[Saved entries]
+++

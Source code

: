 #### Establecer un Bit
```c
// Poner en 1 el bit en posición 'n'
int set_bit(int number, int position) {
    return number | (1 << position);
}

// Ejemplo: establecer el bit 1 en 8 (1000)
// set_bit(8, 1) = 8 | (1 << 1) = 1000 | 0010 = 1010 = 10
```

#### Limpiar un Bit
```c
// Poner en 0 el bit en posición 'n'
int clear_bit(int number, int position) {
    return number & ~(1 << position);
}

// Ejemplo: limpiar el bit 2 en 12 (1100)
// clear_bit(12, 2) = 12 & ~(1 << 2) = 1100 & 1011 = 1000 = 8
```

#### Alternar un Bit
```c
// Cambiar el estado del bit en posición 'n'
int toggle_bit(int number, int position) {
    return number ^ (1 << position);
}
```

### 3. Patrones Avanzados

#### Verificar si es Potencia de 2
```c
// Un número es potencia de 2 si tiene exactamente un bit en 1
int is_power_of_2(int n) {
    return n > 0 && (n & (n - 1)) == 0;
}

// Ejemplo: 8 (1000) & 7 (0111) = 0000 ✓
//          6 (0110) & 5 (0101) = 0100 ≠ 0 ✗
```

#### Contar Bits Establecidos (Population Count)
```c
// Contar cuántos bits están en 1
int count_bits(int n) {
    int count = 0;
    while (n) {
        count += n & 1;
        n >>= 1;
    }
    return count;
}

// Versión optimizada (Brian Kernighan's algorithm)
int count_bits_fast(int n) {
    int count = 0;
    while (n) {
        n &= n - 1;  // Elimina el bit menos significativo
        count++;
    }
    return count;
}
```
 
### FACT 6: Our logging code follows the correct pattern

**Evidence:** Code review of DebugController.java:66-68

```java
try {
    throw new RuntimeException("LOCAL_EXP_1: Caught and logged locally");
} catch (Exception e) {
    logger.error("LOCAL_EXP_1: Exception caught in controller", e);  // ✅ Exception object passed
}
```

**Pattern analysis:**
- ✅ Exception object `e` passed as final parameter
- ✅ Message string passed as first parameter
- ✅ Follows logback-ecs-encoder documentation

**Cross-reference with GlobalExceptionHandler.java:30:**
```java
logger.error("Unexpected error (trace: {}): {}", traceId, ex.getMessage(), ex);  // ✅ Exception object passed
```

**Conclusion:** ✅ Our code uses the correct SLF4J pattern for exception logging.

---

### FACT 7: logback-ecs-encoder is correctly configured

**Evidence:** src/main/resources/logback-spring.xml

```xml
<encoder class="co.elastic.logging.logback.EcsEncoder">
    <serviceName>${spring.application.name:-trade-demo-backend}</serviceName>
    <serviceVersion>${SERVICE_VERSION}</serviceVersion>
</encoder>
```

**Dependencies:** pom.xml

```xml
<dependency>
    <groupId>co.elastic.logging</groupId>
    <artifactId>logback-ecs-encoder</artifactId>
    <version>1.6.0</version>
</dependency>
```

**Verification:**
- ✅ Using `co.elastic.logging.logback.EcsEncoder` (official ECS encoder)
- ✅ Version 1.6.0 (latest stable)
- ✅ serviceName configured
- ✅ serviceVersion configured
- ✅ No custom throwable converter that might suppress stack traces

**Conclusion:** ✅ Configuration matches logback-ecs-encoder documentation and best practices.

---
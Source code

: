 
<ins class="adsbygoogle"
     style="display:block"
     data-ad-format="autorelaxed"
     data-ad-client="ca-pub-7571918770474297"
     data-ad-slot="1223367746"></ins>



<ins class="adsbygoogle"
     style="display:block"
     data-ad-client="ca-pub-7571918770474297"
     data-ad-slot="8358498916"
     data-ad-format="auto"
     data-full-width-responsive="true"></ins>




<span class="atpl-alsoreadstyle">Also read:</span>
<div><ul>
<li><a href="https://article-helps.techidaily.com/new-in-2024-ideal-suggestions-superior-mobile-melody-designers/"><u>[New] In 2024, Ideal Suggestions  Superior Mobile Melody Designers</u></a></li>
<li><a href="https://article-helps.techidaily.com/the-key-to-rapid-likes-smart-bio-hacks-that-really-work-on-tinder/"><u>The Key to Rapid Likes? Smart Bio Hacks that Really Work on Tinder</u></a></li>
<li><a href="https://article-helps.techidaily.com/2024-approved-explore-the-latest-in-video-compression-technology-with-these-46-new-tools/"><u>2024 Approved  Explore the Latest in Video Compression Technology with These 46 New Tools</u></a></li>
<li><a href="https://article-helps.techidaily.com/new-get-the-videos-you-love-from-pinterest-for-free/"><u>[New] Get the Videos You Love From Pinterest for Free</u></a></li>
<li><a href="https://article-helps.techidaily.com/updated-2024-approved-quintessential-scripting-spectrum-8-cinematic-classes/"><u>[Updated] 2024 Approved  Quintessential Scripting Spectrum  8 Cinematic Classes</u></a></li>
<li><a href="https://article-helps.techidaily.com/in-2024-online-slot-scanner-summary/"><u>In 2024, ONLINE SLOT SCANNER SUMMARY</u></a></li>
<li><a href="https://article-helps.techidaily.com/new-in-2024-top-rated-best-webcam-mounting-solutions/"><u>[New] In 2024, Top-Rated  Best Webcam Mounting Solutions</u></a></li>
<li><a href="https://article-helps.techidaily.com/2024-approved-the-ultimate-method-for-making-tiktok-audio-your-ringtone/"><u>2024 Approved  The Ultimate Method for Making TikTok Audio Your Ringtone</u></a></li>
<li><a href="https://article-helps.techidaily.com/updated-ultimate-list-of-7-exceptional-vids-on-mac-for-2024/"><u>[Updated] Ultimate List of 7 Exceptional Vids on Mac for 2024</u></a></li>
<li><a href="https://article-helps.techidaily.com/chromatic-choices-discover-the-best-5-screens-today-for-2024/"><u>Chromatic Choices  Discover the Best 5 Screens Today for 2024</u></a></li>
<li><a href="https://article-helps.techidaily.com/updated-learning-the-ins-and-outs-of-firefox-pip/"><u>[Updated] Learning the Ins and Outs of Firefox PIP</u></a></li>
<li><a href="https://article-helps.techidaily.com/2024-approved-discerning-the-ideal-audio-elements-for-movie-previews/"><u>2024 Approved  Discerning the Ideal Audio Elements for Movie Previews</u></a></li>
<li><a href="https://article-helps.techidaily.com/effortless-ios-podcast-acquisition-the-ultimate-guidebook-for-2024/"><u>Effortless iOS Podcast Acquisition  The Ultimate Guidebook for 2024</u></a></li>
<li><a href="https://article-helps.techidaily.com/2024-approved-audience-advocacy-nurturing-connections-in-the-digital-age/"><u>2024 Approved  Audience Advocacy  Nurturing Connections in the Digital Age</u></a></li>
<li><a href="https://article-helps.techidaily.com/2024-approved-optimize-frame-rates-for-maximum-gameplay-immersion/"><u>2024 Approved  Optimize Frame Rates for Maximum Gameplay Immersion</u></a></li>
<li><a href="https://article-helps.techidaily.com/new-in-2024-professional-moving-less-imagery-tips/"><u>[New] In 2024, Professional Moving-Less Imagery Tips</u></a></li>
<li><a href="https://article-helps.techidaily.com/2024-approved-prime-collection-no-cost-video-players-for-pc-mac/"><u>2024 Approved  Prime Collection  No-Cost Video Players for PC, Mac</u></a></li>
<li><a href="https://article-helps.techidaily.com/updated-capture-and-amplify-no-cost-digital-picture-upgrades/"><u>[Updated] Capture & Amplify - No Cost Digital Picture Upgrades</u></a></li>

+++

**What the exercise asks**. From the entries above, extract only the lines running from the one containing "8 Cinematic Classes</u></a></li>" through the one containing "SLOT SCANNER SUMMARY</u></a></li>", inclusive.

**Written answer**.
<li><a href="https://article-helps.techidaily.com/updated-2024-approved-quintessential-scripting-spectrum-8-cinematic-classes/"><u>[Updated] 2024 Approved  Quintessential Scripting Spectrum  8 Cinematic Classes</u></a></li>
<li><a href="https://article-helps.techidaily.com/in-2024-online-slot-scanner-summary/"><u>In 2024, ONLINE SLOT SCANNER SUMMARY</u></a></li>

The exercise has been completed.